The authors evaluate various large language models on the GSM8K benchmark and its symbolic variants to assess reasoning reliability. The results indicate a consistent performance drop when models are tested on symbolic variations compared to the original GSM8K dataset, suggesting potential data contamination or reliance on pattern matching rather than formal reasoning. Furthermore, increasing question difficulty or adding irrelevant information leads to significant degradation in accuracy across all tested models. Models generally achieve higher accuracy on the standard GSM8K benchmark compared to the symbolic variations. Increasing question difficulty by adding clauses leads to lower performance scores compared to the base symbolic version. Adding seemingly relevant but inconsequential information results in the lowest performance scores across the board.
The authors compare model performance across the original GSM8K benchmark and three modified variants designed to test reasoning robustness through symbolic changes and increased difficulty. The results indicate that the original GSM8K benchmark consistently achieves higher overall accuracy compared to the modified versions, suggesting that these variations introduce challenges that slightly reduce model performance. The original GSM8K benchmark demonstrates superior overall performance compared to the modified GSM-Symbolic and GSM-P variants. Increasing question difficulty through added clauses results in a measurable drop in accuracy, with GSM-P1 and GSM-P2 scoring lower than GSM-Symbolic. Models maintain high accuracy across the benchmarks, though the specific variant of the test has a noticeable impact on the final results.

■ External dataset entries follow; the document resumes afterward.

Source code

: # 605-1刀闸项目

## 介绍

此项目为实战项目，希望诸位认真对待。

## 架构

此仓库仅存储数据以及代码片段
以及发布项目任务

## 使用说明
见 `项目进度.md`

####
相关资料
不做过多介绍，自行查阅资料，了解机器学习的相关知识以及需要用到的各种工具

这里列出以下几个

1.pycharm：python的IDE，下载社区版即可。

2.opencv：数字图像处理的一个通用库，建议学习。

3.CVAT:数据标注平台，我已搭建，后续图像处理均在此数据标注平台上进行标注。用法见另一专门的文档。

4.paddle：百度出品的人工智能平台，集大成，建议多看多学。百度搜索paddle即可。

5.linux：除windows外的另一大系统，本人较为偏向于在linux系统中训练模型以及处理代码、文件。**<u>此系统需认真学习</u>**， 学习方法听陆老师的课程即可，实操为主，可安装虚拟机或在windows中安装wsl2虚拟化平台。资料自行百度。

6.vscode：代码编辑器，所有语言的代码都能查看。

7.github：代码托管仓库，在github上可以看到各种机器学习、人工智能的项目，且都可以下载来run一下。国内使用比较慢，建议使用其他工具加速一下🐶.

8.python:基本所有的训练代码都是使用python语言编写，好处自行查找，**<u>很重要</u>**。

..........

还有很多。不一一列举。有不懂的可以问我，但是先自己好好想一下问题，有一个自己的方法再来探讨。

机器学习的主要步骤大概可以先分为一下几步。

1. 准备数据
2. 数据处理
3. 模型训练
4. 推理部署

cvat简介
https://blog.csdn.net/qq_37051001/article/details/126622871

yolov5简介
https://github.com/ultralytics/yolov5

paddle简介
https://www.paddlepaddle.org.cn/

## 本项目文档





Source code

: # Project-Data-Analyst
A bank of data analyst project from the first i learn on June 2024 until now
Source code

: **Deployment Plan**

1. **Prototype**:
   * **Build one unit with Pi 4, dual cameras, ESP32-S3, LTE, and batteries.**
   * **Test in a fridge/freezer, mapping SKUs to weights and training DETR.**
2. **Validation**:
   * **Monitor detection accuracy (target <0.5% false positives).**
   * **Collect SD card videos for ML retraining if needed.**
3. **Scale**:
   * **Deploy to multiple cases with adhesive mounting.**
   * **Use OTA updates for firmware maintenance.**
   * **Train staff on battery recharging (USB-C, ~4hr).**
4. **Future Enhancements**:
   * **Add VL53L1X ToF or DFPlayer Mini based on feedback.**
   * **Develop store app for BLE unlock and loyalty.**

The authors evaluate large language models on the GSM8K benchmark and modified variants to assess reasoning reliability and robustness against symbolic changes. Results indicate a consistent performance drop on these variations compared to the original dataset, suggesting a potential reliance on pattern matching rather than formal reasoning. Furthermore, increasing question difficulty or adding irrelevant information leads to significant accuracy degradation across all tested models.